Have you ever had a point in time where if you're with someone in a relationship and someone ELSE was made available to you at a point in time that seemed to embody everything that you love and cherish, where at any point in time that you weren't already taken you would be like "heck yes you are perfect, let's get to know one another?"
I had one of those moments tonight. To be clear, I'm a huge fan of redheads, and I like a very particular body structure. As everyone here knows I have a certain set of standards when it comes to beliefs and attitudes.
My girlfriend stayed home tonight while I went to a show for a band called Portugal The Man (never heard of 'em til tonight, was there to see some friends from out of town). I met a girl that was like the perfect incarnation of the immaculate smartypants, sassy redhead of my dreams who enjoyed even the deepest underground things that I enjoy. It could be said that we were MADE for each other (clearly, she's also a lesbian).

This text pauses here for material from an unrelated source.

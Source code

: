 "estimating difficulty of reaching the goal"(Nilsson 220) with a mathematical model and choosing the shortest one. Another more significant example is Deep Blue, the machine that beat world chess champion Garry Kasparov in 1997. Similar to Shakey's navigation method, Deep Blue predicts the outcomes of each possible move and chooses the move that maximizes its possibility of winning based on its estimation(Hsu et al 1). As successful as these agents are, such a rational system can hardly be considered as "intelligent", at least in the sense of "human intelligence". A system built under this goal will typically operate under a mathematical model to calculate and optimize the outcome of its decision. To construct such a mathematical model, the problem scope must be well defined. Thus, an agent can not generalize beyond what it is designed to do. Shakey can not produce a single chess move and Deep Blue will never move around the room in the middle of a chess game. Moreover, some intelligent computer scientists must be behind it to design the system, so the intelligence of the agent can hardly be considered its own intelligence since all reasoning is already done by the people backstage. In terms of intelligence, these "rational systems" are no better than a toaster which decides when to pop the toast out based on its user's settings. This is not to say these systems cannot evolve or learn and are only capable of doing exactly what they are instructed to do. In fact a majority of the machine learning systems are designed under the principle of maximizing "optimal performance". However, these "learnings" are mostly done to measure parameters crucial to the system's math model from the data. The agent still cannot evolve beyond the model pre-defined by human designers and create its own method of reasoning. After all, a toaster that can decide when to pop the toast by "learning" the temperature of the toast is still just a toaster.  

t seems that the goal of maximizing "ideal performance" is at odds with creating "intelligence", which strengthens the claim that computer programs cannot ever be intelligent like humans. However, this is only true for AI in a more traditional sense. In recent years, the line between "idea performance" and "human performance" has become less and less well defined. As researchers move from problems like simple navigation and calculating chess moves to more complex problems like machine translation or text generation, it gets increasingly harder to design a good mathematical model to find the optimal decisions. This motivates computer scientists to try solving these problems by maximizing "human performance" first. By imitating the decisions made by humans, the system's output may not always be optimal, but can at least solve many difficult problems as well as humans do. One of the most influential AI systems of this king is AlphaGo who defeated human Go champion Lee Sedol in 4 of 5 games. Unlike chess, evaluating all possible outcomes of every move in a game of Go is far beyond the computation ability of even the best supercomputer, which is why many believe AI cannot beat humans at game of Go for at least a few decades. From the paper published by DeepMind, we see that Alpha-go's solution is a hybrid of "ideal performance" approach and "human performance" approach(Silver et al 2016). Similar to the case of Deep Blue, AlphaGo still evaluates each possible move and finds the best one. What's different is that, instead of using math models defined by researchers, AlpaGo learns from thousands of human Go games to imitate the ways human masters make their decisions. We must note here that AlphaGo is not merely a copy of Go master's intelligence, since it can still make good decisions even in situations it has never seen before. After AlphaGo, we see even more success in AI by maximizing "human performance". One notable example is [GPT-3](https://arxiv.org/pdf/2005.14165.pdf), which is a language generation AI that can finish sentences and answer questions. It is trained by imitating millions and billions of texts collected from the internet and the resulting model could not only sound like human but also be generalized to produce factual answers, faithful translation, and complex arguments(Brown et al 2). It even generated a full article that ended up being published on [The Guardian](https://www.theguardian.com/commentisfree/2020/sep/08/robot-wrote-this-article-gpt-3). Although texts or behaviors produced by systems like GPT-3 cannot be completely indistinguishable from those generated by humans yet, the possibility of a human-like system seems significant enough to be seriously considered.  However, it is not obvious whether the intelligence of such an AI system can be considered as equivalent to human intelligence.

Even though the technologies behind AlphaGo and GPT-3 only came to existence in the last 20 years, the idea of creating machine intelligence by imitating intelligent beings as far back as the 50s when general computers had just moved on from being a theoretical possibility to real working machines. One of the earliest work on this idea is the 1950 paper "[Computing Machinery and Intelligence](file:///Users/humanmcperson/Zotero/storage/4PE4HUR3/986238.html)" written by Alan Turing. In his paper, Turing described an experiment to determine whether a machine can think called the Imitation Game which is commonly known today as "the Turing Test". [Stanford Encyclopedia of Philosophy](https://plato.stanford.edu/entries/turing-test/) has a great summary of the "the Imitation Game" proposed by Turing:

But you know what? Beyond the surface feelings of "wow everything about this person resonates with me," I felt absolutely no personal attraction. Yeah, she was hot... breathtakingly hot. But I felt no desire at all to sit closer to her or (most tellingly) to try to sit further away from her. The fact that I wasn't interested in her even though my intellect told me that I should be and that I wasn't AFRAID to be interested in her (because I knew I wasn't) told me a lot about how much I really, truly love my girlfriend.
To folks that think homosexuality is a choice and etc.: how can you explain that away if homosexual love is somehow unnatural? How can it be that someone can love another person of the same sex so much that they would take a bullet for their lover, they wouldn't even be interested in someone they had aforehand thought might be their perfect match?